Henry Avery of Devon pillaged a fortune from a Mughal ship off the coast of India and then vanished into thin air—and into legend. More ballads, plays, biographies and books were written about Avery’s adventures than any other pirate. His contemporaries crowned him "the pirate king" for pulling off the richest heist in pirate history and escaping with his head intact (unlike Blackbeard and his infamous Flying Gang). Avery was now the most wanted criminal on earth. To the authorities, Avery was the enemy of all mankind. To the people he was a hero. Rumors swirled about his disappearance. The only certainty is that Henry Avery became a ghost.
What happened to the notorious Avery has been pirate history’s most baffling cold case for centuries. Now, in a remote archive, a coded letter written by "Avery the Pirate" himself, years after he disappeared, reveals a stunning truth. He was a pirate that came in from the cold . . .
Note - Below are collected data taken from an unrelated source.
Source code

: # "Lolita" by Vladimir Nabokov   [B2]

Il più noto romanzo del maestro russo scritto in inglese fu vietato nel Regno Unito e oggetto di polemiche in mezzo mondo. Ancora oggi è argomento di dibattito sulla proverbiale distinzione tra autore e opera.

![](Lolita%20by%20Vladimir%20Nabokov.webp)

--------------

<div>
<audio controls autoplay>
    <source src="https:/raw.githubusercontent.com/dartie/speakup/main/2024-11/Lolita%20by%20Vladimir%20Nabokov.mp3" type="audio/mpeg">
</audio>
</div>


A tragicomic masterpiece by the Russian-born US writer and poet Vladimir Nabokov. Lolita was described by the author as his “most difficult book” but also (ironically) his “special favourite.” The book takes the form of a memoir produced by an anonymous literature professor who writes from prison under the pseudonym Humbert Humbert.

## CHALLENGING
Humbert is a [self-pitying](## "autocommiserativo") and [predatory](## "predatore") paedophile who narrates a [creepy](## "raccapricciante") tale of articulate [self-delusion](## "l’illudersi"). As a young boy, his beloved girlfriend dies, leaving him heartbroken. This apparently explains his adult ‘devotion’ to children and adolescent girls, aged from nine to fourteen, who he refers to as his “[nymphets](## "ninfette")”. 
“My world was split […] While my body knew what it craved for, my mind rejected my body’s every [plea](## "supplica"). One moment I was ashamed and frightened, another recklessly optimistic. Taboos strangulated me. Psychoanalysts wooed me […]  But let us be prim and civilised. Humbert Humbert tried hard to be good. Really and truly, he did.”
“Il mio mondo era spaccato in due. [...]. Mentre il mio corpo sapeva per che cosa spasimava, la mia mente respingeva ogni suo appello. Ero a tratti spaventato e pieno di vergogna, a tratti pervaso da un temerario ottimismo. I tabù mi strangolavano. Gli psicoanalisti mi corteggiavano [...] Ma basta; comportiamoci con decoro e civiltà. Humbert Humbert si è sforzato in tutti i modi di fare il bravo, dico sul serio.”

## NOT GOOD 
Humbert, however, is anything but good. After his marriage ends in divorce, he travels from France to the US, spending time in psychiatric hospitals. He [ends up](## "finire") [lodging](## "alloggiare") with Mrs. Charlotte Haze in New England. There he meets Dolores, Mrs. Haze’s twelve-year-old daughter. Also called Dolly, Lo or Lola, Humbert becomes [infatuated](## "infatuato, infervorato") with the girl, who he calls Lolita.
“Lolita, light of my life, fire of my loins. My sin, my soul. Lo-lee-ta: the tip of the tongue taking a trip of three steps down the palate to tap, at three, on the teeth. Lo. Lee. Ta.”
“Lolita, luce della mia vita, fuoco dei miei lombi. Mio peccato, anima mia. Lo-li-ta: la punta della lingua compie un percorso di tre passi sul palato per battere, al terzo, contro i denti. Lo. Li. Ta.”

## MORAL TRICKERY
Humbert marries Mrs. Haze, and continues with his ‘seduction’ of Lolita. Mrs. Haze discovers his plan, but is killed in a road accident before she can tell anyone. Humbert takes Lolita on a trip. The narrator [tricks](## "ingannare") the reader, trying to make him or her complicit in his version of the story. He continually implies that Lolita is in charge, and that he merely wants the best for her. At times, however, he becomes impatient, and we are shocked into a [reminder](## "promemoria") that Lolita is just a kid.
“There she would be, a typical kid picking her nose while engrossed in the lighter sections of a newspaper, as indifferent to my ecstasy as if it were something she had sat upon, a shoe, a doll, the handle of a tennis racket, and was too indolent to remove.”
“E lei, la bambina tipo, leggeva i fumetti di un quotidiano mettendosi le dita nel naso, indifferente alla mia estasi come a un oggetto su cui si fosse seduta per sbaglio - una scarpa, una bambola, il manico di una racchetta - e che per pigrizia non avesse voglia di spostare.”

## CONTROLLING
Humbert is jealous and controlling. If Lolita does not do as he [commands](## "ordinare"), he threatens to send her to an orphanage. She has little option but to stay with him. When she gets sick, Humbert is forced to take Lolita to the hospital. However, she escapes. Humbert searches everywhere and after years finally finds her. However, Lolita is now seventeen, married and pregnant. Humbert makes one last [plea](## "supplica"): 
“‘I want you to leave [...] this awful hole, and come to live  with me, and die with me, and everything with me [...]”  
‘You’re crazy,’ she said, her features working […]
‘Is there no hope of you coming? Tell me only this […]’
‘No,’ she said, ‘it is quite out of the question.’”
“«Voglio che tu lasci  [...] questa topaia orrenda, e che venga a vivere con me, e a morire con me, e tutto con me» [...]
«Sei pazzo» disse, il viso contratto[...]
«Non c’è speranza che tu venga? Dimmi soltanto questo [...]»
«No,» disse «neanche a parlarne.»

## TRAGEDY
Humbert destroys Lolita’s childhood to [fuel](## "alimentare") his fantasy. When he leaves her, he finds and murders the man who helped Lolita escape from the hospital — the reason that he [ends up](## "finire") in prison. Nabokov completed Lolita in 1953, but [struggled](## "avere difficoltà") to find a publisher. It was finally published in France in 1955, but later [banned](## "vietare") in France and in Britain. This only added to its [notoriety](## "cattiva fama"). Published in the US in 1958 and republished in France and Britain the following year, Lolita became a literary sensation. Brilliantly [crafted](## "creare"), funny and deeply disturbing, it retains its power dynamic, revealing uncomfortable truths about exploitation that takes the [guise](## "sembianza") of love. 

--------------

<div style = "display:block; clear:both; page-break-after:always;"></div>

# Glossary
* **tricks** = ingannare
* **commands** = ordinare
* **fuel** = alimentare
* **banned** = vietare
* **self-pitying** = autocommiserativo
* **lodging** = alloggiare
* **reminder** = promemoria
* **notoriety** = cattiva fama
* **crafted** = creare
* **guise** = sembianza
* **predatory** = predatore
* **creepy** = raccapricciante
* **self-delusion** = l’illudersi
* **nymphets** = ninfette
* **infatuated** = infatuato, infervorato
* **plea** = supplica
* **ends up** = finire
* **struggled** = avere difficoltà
In The Pirate King, Sean Kingsley and Rex Cowan brilliantly tie Avery to the shadowy lives of two other icons of the early 18th century, including Daniel Defoe, the world-famous novelist and—as few people know—a deep-cover spy with more than a hundred pseudonyms, and Archbishop Thomas Tenison, a Protestant with a hatred of Catholic France.
Sean Kingsley and Rex Cowan's The Pirate King brilliantly reveals the untold epic story of Henry Avery in all it's colorful glory—his exploits, his survival, his secret double life, and how he inspired the golden age of piracy.
PUBLISHERS WEEKLY
In this twisty account, marine archeologist Kingsley (Enslaved) and shipwreck hunter Cowan (Castaway and Wrecked) trace the life of 17th-century pirate Henry Avery. In 1696, Avery led a fleet of pirate ships in an attack against a Mughal convoy on its way to Mecca loaded with a fortune in gold, silver, and silk. After snagging this monumental score, Avery disappeared, mystifying embarrassed British officials and the furious Mughal emperor, souring international relations, and making Avery a popular figure in British song and legend. In 1978, shipwreck hunter (and Cowan's late wife) Zélide Cowan discovered evidence of Avery's post-1696 existence in the form of a partially encrypted letter in the Scottish Record Office. Addressed in 1700 from "the pirate Avery" to an underling of spymaster (and Archbishop of Canterbury) Thomas Tenison, the letter referenced a completed mission. Pointing to author Daniel Defoe's work as a spy in the same ring, as well as Defoe's writings seemingly inspired by Avery's life, the authors speculate that Avery and Defoe were close friends. This line of conjecture stretches thin, but fascinating descriptions of turn-of-the-18th-century espionage pieced together from archival scraps more than compensate, and other claims hold more water (such as that Britain probably offered Avery a secret pardon in exchange for the treasure). It's a winding yarn.